> [WHAT IS EXPECTED]: For the material below, count each line where the string "begin" appears, then return the total alone.

> [EXTRACTED RECORDS]:
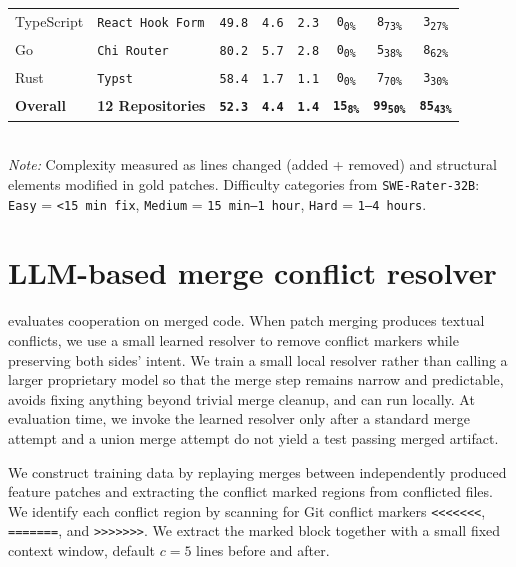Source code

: \begin{table}[htbp]
{\begin{tabular}{llcccccc}
    TypeScript & \texttt{React Hook Form} & \texttt{49.8} & \texttt{4.6} & \texttt{2.3} & \texttt{0}\textsubscript{\texttt{0\%}} & \texttt{8}\textsubscript{\texttt{73\%}} & \texttt{3}\textsubscript{\texttt{27\%}} \\
    Go & \texttt{Chi Router} & \texttt{80.2} & \texttt{5.7} & \texttt{2.8} & \texttt{0}\textsubscript{\texttt{0\%}} & \texttt{5}\textsubscript{\texttt{38\%}} & \texttt{8}\textsubscript{\texttt{62\%}} \\
    Rust & \texttt{Typst} & \texttt{58.4} & \texttt{1.7} & \texttt{1.1} & \texttt{0}\textsubscript{\texttt{0\%}} & \texttt{7}\textsubscript{\texttt{70\%}} & \texttt{3}\textsubscript{\texttt{30\%}} \\
    \midrule
    \textbf{Overall} & \textbf{12 Repositories} & \textbf{\texttt{52.3}} & \textbf{\texttt{4.4}} & \textbf{\texttt{1.4}} & \textbf{\texttt{15}\textsubscript{\texttt{8\%}}} & \textbf{\texttt{99}\textsubscript{\texttt{50\%}}} & \textbf{\texttt{85}\textsubscript{\texttt{43\%}}} \\
    \bottomrule
  \end{tabular}
  }
  \\[0.5em]
  \small \textit{Note:} Complexity measured as lines changed (added + removed) and structural elements modified in gold patches.
  Difficulty categories from \texttt{SWE-Rater-32B}: \texttt{Easy} = \texttt{<15 min fix}, \texttt{Medium} = \texttt{15 min--1 hour}, \texttt{Hard} = \texttt{1--4 hours}.
  \label{tab:complexity_stats}
\end{table}






\section{LLM-based merge conflict resolver}\label{app:resolver}

\dataset{} evaluates cooperation on merged code. When patch merging produces textual conflicts, we use a small learned resolver to remove conflict markers while preserving both sides' intent. We train a small local resolver rather than calling a larger proprietary model so that the merge step remains narrow and predictable, avoids fixing anything beyond trivial merge cleanup, and can run locally. At evaluation time, we invoke the learned resolver only after a standard merge attempt and a union merge attempt do not yield a test passing merged artifact.

We construct training data by replaying merges between independently produced feature patches and extracting the conflict marked regions from conflicted files. We identify each conflict region by scanning for Git conflict markers \verb|<<<<<<<|, \verb|=======|, and \verb|>>>>>>>|. We extract the marked block together with a small fixed context window, default $c=5$ lines before and after.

> [EXERCISE ANSWER]: 2